Şehir hayatının içinde çocuk yetiştirmek, iki kişinin taşıyabileceğinden çok daha ağır bir yük haline geldi. Buna rağmen, tüm sorumluluğu hâlâ yalnızca çekirdek ailenin üstlenmesini bekliyoruz. Oysa bu durum, özellikle yakın çevresinin desteğinden mahrum çalışan çiftler için ne gerçekçi ne de sürdürülebilir.
Geçen hafta bir arkadaşımın anlattıkları bu sorunu özetliyordu: Beş yaşındaki kızı hastalanıp anaokuluna gidemeyince evde yine küçük bir kriz çıkmış. “Çocuğa göz kulak olabilecek ne yakın bir akraba ne de güvenilebilecek bir komşu var” diyor. Sonuçta küçük bir tartışmadan sonra fedakârlık yapan yine eşi olmuş. İş yerinden utana sıkıla izin istemiş.
İki omuz bir çocuğa yetmiyor
İşte modern çekirdek ailenin yaşadığı çıkmaz bu. Eşlerin ikisi de çalışıyorsa küçük bir kriz anında bile, “evde kalacak birini bulma” sorunu ilişkilerinizi, işinizi, ruh sağlığınızı zorluyor. Maalesef çekirdek aile, beklenmedik durumlara karşı dayanıklı değil.
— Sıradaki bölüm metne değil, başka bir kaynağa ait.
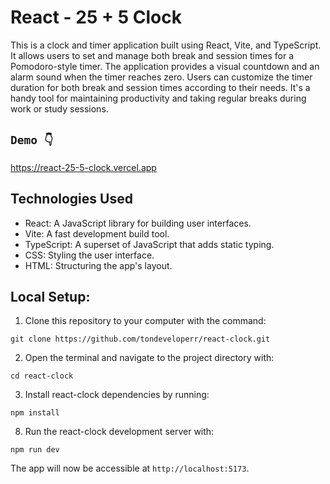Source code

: # React - 25 + 5 Clock

This is a clock and timer application built using React, Vite, and TypeScript. It allows users to set and manage both break and session times for a Pomodoro-style timer. The application provides a visual countdown and an alarm sound when the timer reaches zero. Users can customize the timer duration for both break and session times according to their needs. It's a handy tool for maintaining productivity and taking regular breaks during work or study sessions.

## `Demo 👇`
https://react-25-5-clock.vercel.app

## Technologies Used

- React: A JavaScript library for building user interfaces.
- Vite: A fast development build tool.
- TypeScript: A superset of JavaScript that adds static typing.
- CSS: Styling the user interface.
- HTML: Structuring the app's layout.
  
## Local Setup:

1. Clone this repository to your computer with the command:

```
git clone https://github.com/tondeveloperr/react-clock.git
```

2. Open the terminal and navigate to the project directory with:

```
cd react-clock
```

3. Install react-clock dependencies by running:

```
npm install
```
8. Run the react-clock development server with:

```
npm run dev
```
The app will now be accessible at `http://localhost:5173`.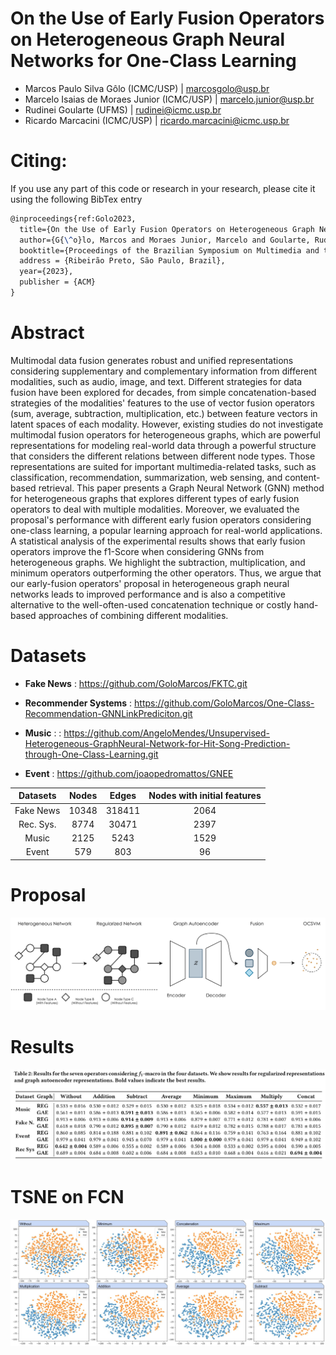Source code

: # On the Use of Early Fusion Operators on Heterogeneous Graph Neural Networks for One-Class Learning

- Marcos Paulo Silva Gôlo (ICMC/USP) | marcosgolo@usp.br
- Marcelo Isaias de Moraes Junior (ICMC/USP) | marcelo.junior@usp.br
- Rudinei Goularte (UFMS) | rudinei@icmc.usp.br
- Ricardo Marcacini (ICMC/USP) | ricardo.marcacini@icmc.usp.br

# Citing:

If you use any part of this code or research in your research, please cite it using the following BibTex entry
```latex
@inproceedings{ref:Golo2023,
  title={On the Use of Early Fusion Operators on Heterogeneous Graph Neural Networks for One-Class Learning},
  author={G{\^o}lo, Marcos and Moraes Junior, Marcelo and Goularte, Rudinei and Marcacini, Ricardo},
  booktitle={Proceedings of the Brazilian Symposium on Multimedia and the Web},
  address = {Ribeirão Preto, São Paulo, Brazil},
  year={2023},
  publisher = {ACM}
}
```

# Abstract
Multimodal data fusion generates robust and unified representations considering supplementary and complementary information from different modalities, such as audio, image, and text. Different strategies for data fusion have been explored for decades, from simple concatenation-based strategies of the modalities' features to the use of vector fusion operators (sum, average, subtraction, multiplication, etc.) between feature vectors in latent spaces of each modality. However, existing studies do not investigate multimodal fusion operators for heterogeneous graphs, which are powerful representations for modeling real-world data through a powerful structure that considers the different relations between different node types. Those representations are suited for important multimedia-related tasks, such as classification, recommendation, summarization, web sensing, and content-based retrieval. This paper presents a Graph Neural Network (GNN) method for heterogeneous graphs that explores different types of early fusion operators to deal with multiple modalities. Moreover, we evaluated the proposal's performance with different early fusion operators considering one-class learning, a popular learning approach for real-world applications. A statistical analysis of the experimental results shows that early fusion operators improve the f1-Score when considering GNNs from heterogeneous graphs. We highlight the subtraction, multiplication, and minimum operators outperforming the other operators. Thus, we argue that our early-fusion operators' proposal in heterogeneous graph neural networks leads to improved performance and is also a competitive alternative to the well-often-used concatenation technique or costly hand-based approaches of combining different modalities.

# Datasets

- **Fake News** : https://github.com/GoloMarcos/FKTC.git

- **Recommender Systems** : https://github.com/GoloMarcos/One-Class-Recommendation-GNNLinkPrediciton.git

- **Music** : : https://github.com/AngeloMendes/Unsupervised-Heterogeneous-GraphNeural-Network-for-Hit-Song-Prediction-through-One-Class-Learning.git

- **Event** : https://github.com/joaopedromattos/GNEE


| Datasets | Nodes | Edges | Nodes with initial features 
| :---: | :---: | :---: | :---: |
| Fake News | 10348 | 318411 | 2064 |
| Rec. Sys. | 8774 | 30471 | 2397 | 
| Music | 2125 | 5243 | 1529 | 
| Event | 579 | 803 | 96 | 

# Proposal
![Proposal](/images/pipeline.jpg)

# Results
![Results](/images/results.png)

# TSNE on FCN
![TSNE](/images/tsne.jpg)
Halbuki insanlık tarihi boyunca çocuklar, yalnızca biyolojik ebeveynlerin sorumluluğunda değildi. Teyzeler, halalar, komşular, mahalle büyükleri hep birer destek mekanizması olarak devredeydi. Kültürümüzde bunun karşılığı “el birliği” idi. Çocuk sadece anne babanın değil, tüm mahallenin, köyün, topluluğun ortak değeriydi.
Ancak son yıllarda yaşanan sosyal dönüşüm, bu geleneksel dayanışma ağlarını derinden sarstı. İş saatlerinin uzaması, ailelerin şehirler arası dağılması, komşuluk ilişkilerinin zayıflaması derken yardım alabileceğimiz kimseler çevremizde kalmadı.
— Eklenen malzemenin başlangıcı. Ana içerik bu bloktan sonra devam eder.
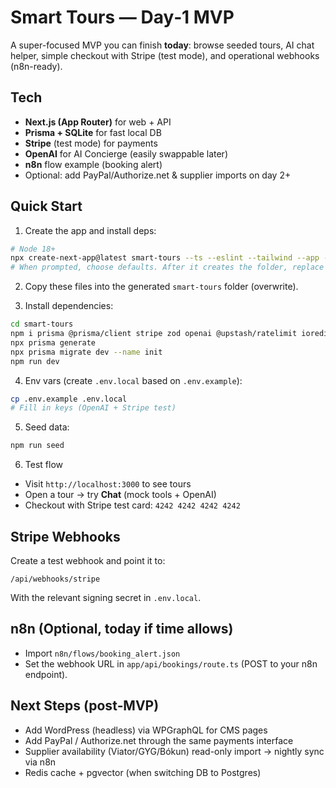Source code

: # Smart Tours — Day‑1 MVP

A super-focused MVP you can finish **today**: browse seeded tours, AI chat helper, simple checkout with Stripe (test mode), and operational webhooks (n8n-ready).

## Tech
- **Next.js (App Router)** for web + API
- **Prisma + SQLite** for fast local DB
- **Stripe** (test mode) for payments
- **OpenAI** for AI Concierge (easily swappable later)
- **n8n** flow example (booking alert)
- Optional: add PayPal/Authorize.net & supplier imports on day 2+

## Quick Start

1) Create the app and install deps:
```bash
# Node 18+
npx create-next-app@latest smart-tours --ts --eslint --tailwind --app --src-dir=false --import-alias "@/*"
# When prompted, choose defaults. After it creates the folder, replace its contents with this zip's files
```

2) Copy these files into the generated `smart-tours` folder (overwrite).

3) Install dependencies:
```bash
cd smart-tours
npm i prisma @prisma/client stripe zod openai @upstash/ratelimit ioredis
npx prisma generate
npx prisma migrate dev --name init
npm run dev
```

4) Env vars (create `.env.local` based on `.env.example`):
```bash
cp .env.example .env.local
# Fill in keys (OpenAI + Stripe test)
```

5) Seed data:
```bash
npm run seed
```

6) Test flow
- Visit `http://localhost:3000` to see tours
- Open a tour → try **Chat** (mock tools + OpenAI)
- Checkout with Stripe test card: `4242 4242 4242 4242`

## Stripe Webhooks
Create a test webhook and point it to:
```
/api/webhooks/stripe
```
With the relevant signing secret in `.env.local`.

## n8n (Optional, today if time allows)
- Import `n8n/flows/booking_alert.json`
- Set the webhook URL in `app/api/bookings/route.ts` (POST to your n8n endpoint).

## Next Steps (post‑MVP)
- Add WordPress (headless) via WPGraphQL for CMS pages
- Add PayPal / Authorize.net through the same payments interface
- Supplier availability (Viator/GYG/Bókun) read-only import → nightly sync via n8n
- Redis cache + pgvector (when switching DB to Postgres)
Akraba, komşu denetiminden kurtulduk belki, ama bu özgürlüğün bedeli derin bir yalnızlık oldu.
Yalnız aileler de doğurganlık düşüyor
Son yıllarda ülkemizde hızla düşen doğurganlık oranının arkasında sadece ekonomik kaygılar olmadığını düşünüyorum. Ailelerin giderek yalnızlaşması, çocuk kararını zorlaştıran önemli etkenlerden biri haline geliyor.
Pek çok çift, güçlü bir destek ağı olmadan ebeveynliğin altından kalkamayacağını hissediyor ve doğal olarak tereddüt ediyor.
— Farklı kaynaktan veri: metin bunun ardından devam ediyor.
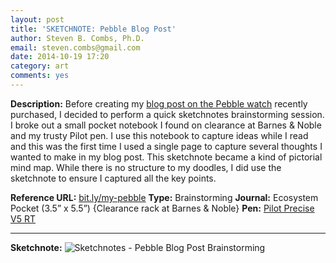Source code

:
 ```yaml
---
layout: post
title: 'SKETCHNOTE: Pebble Blog Post'
author: Steven B. Combs, Ph.D.
email: steven.combs@gmail.com
date: 2014-10-19 17:20
category: art
comments: yes
---
```


**Description:** Before creating my [blog post on the Pebble watch](http://www.stevencombs.com/pebble/2014/10/19/my-first-month-with-pebble-watch.html) recently purchased, I decided to perform a quick sketchnotes brainstorming session. I broke out a small pocket notebook I found on clearance at Barnes & Noble and my trusty Pilot pen. I use this notebook to capture ideas while I read and this was the first time I used a single page to capture several thoughts I wanted to make in my blog post. This sketchnote became a kind of pictorial mind map. While there is no structure to my doodles, I did use the sketchnote to ensure I captured all the key points.

**Reference URL:** [bit.ly/my-pebble](bit.ly/my-pebble)
**Type:** Brainstorming
**Journal:** Ecosystem Pocket (3.5” x 5.5”) {Clearance rack at Barnes & Noble}
**Pen:** [Pilot Precise V5 RT](http://www.amazon.com/gp/product/B001E6A9M8/ref=as_li_ss_tl?ie=UTF8&camp=1789&creative=390957&creativeASIN=B001E6A9M8&linkCode=as2&tag=stevenccom-20)

<hr/>

**Sketchnote:**
![Sketchnotes - Pebble Blog Post Brainstorming](http://www.stevencombs.com/images/sketchnotes/2014-10-19-sketchnotes-pebble-blog-post.png)

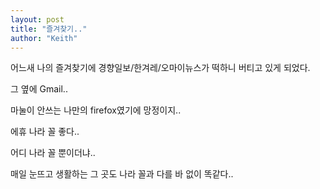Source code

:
```yaml
---
layout: post
title: "즐겨찾기.."
author: "Keith"
---
```


어느새 나의 즐겨찾기에 경향일보/한겨레/오마이뉴스가 떡하니 버티고 있게 되었다.

그 옆에 Gmail..

마눌이 안쓰는 나만의 firefox였기에 망정이지..

에휴 나라 꼴 좋다..

어디 나라 꼴 뿐이더냐..

매일 눈뜨고 생활하는 그 곳도 나라 꼴과 다를 바 없이 똑같다..


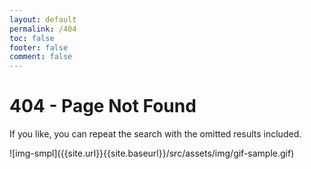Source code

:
 ```yaml
---
layout: default
permalink: /404
toc: false
footer: false
comment: false
---
```


# 404 - Page Not Found
<p>If you like, you can repeat the search with the omitted results included.</p>
![img-smpl]({{site.url}}{{site.baseurl}}/src/assets/img/gif-sample.gif)
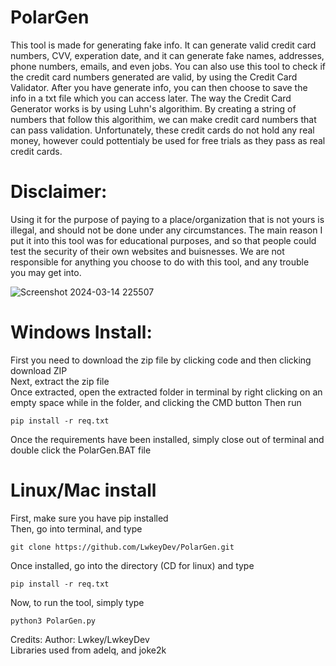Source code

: # PolarGen
This tool is made for generating fake info.  It can generate valid credit card numbers, CVV, experation date, and it can generate fake names, addresses, phone numbers, emails, and even jobs.  You can also use this tool to check if the credit card numbers generated are valid, by using the Credit Card Validator.  After you have generate info, you can then choose to save the info in a txt file which you can access later.  The way the Credit Card Generator works is by using Luhn's algorithim.  By creating a string of numbers that follow this algorithim, we can make credit card numbers that can pass validation.  Unfortunately, these credit cards do not hold any real money, however could pottentialy be used for free trials as they pass as real credit cards.  

# Disclaimer:  
Using it for the purpose of paying to a place/organization that is not yours is illegal, and should not be done under any circumstances.  The main reason I put it into this tool was for educational purposes, and so that people could test the security of their own websites and buisnesses.  We are not responsible for anything you choose to do with this tool, and any trouble you may get into.  

![Screenshot 2024-03-14 225507](https://github.com/LwkeyDev/PolarGen/assets/95990372/e1507e04-8529-4fa3-962e-a0955500bf65)

# Windows Install:
First you need to download the zip file by clicking code and then clicking download ZIP  
Next, extract the zip file    
Once extracted, open the extracted folder in terminal by right clicking on an empty space while in the folder, and clicking the CMD button
Then run

```
pip install -r req.txt
```
Once the requirements have been installed, simply close out of terminal and double click the PolarGen.BAT file  

# Linux/Mac install
First, make sure you have pip installed  
Then, go into terminal, and type
```
git clone https://github.com/LwkeyDev/PolarGen.git  
```
Once installed, go into the directory (CD for linux) and type
```
pip install -r req.txt
``` 
Now, to run the tool, simply type  

```
python3 PolarGen.py
```












Credits:
Author: Lwkey/LwkeyDev  
Libraries used from adelq, and joke2k
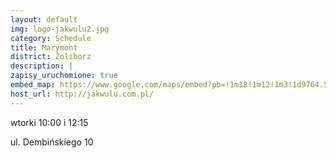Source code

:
 ```yaml
---
layout: default
img: logo-jakwulu2.jpg
category: Schedule
title: Marymont
district: Żoliborz
description: |
zapisy_uruchomione: true
embed_map: https://www.google.com/maps/embed?pb=!1m18!1m12!1m3!1d9764.598337776506!2d20.967985367749087!3d52.27698626196356!2m3!1f0!2f0!3f0!3m2!1i1024!2i768!4f13.1!3m3!1m2!1s0x471ecbe80c0037a9%3A0x76c71015327747b5!2sPoczuj+Bluesa+-+Gordonki!5e0!3m2!1sen!2spl!4v1488650037411
host_url: http://jakwulu.com.pl/
---
```

wtorki 10:00 i 12:15 

ul. Dembińskiego 10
Genç çiftlerin dilinde benzer sorular dolaşıyor: “Çocuk hastalandığında kim ilgilenecek? İş çıkışı kreşten kim alacak? Bir akşam dinlenmek istesek, çocuğa kim bakacak?”
Çekirdek ailenin yalnızlığı sadece bize ait bir sorun değil. İskandinav ülkeleri bu yükü yaygın ve nitelikli kamu kreşleriyle azaltmaya çalışıyor. Yine de ailelerin kreş saatleri dışında da desteğe ihtiyacı var.
Güney Avrupa’da ise durum farklı. İtalya ve Yunanistan gibi ülkelerde çocuk bakımının görünmez omurgasını hâlâ büyükanne ve büyükbabalar oluşturuyor. Fakat onların desteği azaldıkça, çiftlerin çocuk yapma motivasyonları da azalıyor.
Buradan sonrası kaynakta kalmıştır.